Well, I'm guessing this breeder isn't focused on either socialization or breeding for temperament if that's how she weans. Certainly yanking on the leash is antiquated discipline, and it also has the potential to injure the dog. However, you don't have a time machine to go back and change things that happened in March, and plenty of puppies with a rough start turn out fine. Concentrate on the things you can change now. 

Poodles are definitely very mouthy. As retrievers, they are wired to want to hold things and carry things. Poodles are also very very smart, and many have a lot of drive & energy. The best way to have a well behaved poodle is to challenge them with lots of appropriate mental exercise. The kinds of skills a working retriever would need to have - sitting, waiting, fetching, looking for things, chasing things - tend to be meaningful to poodles. 

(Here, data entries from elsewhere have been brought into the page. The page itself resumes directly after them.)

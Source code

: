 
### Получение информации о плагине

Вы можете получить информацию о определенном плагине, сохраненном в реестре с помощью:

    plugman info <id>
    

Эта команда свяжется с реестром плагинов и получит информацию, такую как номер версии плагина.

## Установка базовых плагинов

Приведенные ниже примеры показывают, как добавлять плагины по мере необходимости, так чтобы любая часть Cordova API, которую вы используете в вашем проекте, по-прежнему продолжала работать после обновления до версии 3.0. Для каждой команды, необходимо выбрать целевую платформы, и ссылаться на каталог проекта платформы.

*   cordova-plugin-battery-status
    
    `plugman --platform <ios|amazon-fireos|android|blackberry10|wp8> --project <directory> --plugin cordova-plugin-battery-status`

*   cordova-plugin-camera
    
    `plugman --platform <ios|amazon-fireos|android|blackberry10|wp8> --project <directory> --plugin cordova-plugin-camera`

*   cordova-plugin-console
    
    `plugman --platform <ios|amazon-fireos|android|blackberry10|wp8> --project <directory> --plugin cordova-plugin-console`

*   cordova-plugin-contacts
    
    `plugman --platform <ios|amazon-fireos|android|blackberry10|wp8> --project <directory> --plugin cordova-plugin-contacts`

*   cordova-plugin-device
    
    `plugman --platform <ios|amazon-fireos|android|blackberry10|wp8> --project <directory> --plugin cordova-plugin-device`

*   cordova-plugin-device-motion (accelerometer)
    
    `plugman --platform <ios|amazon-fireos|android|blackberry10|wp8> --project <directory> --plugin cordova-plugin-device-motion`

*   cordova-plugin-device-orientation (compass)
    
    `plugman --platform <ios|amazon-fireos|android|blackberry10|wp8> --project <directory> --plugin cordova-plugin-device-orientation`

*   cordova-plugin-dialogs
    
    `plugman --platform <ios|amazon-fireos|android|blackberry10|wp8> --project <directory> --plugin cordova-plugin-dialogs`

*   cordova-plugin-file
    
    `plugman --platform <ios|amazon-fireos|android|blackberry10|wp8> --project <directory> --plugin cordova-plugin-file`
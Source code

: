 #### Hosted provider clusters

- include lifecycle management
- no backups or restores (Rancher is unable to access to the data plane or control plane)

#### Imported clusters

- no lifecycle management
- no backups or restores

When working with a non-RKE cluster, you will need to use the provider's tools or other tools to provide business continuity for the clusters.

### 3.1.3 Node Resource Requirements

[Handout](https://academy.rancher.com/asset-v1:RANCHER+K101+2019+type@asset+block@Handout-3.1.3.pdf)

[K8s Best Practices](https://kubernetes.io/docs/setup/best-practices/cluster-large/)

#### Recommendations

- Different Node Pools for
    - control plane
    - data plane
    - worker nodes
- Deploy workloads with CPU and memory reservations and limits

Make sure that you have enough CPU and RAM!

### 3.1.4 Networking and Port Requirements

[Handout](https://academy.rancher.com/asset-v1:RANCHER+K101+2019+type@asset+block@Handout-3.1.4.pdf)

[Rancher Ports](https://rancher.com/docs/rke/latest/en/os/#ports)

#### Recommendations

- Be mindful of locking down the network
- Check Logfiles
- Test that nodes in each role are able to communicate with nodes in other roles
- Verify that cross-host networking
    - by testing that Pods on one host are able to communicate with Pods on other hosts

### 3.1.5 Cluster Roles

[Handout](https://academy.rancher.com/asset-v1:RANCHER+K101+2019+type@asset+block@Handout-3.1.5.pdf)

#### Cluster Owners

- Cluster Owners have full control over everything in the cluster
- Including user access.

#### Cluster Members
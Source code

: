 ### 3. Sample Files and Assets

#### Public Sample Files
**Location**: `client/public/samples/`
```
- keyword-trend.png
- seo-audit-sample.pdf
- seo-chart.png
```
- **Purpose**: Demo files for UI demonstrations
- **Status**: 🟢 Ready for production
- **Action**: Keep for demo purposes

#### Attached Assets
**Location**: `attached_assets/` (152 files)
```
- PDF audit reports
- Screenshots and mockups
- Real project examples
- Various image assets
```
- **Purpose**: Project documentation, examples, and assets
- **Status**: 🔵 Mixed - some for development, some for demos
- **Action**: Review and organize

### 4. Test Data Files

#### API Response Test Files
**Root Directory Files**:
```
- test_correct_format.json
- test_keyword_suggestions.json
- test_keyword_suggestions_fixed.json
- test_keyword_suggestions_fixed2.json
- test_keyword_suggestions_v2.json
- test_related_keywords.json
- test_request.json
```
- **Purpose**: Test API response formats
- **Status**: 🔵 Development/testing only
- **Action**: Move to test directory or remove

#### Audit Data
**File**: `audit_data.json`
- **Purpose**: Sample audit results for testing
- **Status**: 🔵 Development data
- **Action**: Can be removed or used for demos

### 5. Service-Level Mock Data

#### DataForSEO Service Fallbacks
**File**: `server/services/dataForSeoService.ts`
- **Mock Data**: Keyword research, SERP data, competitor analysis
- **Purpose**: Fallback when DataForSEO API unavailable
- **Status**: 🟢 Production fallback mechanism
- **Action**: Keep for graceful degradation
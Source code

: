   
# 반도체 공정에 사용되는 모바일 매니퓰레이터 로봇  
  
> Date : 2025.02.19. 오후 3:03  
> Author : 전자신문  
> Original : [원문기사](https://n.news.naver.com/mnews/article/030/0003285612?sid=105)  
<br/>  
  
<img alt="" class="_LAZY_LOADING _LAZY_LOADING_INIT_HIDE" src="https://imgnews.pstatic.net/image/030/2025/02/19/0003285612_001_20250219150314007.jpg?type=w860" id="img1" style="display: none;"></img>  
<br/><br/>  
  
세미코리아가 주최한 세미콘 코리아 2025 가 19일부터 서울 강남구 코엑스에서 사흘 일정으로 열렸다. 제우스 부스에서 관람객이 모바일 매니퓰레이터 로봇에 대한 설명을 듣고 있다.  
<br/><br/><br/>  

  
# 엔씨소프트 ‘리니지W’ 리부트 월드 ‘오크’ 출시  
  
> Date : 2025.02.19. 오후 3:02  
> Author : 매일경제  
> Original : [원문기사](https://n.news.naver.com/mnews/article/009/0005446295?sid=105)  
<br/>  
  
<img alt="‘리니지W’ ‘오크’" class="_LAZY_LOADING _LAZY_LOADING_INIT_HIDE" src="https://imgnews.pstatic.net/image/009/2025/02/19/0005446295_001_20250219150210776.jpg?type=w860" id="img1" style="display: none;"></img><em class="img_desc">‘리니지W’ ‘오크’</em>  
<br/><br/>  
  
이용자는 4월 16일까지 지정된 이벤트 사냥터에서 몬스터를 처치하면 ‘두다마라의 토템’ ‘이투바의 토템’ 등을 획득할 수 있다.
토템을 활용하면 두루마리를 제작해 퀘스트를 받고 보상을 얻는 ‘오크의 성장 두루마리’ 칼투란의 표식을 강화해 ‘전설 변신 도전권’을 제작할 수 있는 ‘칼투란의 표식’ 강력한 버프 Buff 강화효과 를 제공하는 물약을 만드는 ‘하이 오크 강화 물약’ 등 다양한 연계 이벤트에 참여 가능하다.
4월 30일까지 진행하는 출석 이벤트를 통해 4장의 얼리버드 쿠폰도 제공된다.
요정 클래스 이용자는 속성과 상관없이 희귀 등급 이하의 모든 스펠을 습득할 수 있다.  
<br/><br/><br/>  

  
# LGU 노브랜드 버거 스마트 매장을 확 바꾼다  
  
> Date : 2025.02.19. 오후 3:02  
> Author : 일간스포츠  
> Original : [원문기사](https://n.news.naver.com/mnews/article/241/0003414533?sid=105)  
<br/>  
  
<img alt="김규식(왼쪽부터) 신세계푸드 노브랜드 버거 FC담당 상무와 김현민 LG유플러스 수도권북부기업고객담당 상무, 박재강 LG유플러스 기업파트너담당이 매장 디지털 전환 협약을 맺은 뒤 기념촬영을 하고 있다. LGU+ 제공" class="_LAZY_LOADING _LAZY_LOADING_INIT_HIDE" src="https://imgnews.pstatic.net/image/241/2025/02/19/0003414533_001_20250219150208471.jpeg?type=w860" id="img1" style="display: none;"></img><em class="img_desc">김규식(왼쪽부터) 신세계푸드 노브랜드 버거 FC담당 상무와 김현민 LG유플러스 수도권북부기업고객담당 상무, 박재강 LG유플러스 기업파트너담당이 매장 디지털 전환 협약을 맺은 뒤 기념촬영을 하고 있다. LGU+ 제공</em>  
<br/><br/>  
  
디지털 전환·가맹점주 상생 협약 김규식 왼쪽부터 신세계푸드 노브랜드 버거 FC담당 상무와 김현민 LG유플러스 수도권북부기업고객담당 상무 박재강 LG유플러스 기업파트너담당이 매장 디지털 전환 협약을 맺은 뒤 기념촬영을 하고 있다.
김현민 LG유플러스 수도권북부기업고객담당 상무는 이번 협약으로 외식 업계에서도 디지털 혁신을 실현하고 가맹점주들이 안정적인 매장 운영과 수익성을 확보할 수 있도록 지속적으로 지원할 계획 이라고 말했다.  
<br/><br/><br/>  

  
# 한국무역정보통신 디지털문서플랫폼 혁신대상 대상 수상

A lot of bad behavior can be headed off by asking the dog to do something that's incompatible with the bad behavior. A dog can't resource guard the couch if the dog is playing fetch in the yard. A dog can't bite a kid if the dog is practicing down stays in the kitchen and the kid is doing homework on the living room coffee table.


----------



## Pearl111 (May 20, 2021)

cowpony said:


> Well, I'm guessing this breeder isn't focused on either socialization or breeding for temperament if that's how she weans. Certainly yanking on the leash is antiquated discipline, and it also has the potential to injure the dog. However, you don't have a time machine to go back and change things that happened in March, and plenty of puppies with a rough start turn out fine. Concentrate on the things you can change now.
> 
> Poodles are definitely very mouthy. As retrievers, they are wired to want to hold things and carry things. Poodles are also very very smart, and many have a lot of drive & energy. The best way to have a well behaved poodle is to challenge them with lots of appropriate mental exercise. The kinds of skills a working retriever would need to have - sitting, waiting, fetching, looking for things, chasing things - tend to be meaningful to poodles.
> 
> A lot of bad behavior can be headed off by asking the dog to do something that's incompatible with the bad behavior. A dog can't resource guard the couch if the dog is playing fetch in the yard. A dog can't bite a kid if the dog is practicing down stays in the kitchen and the kid is doing homework on the living room coffee table.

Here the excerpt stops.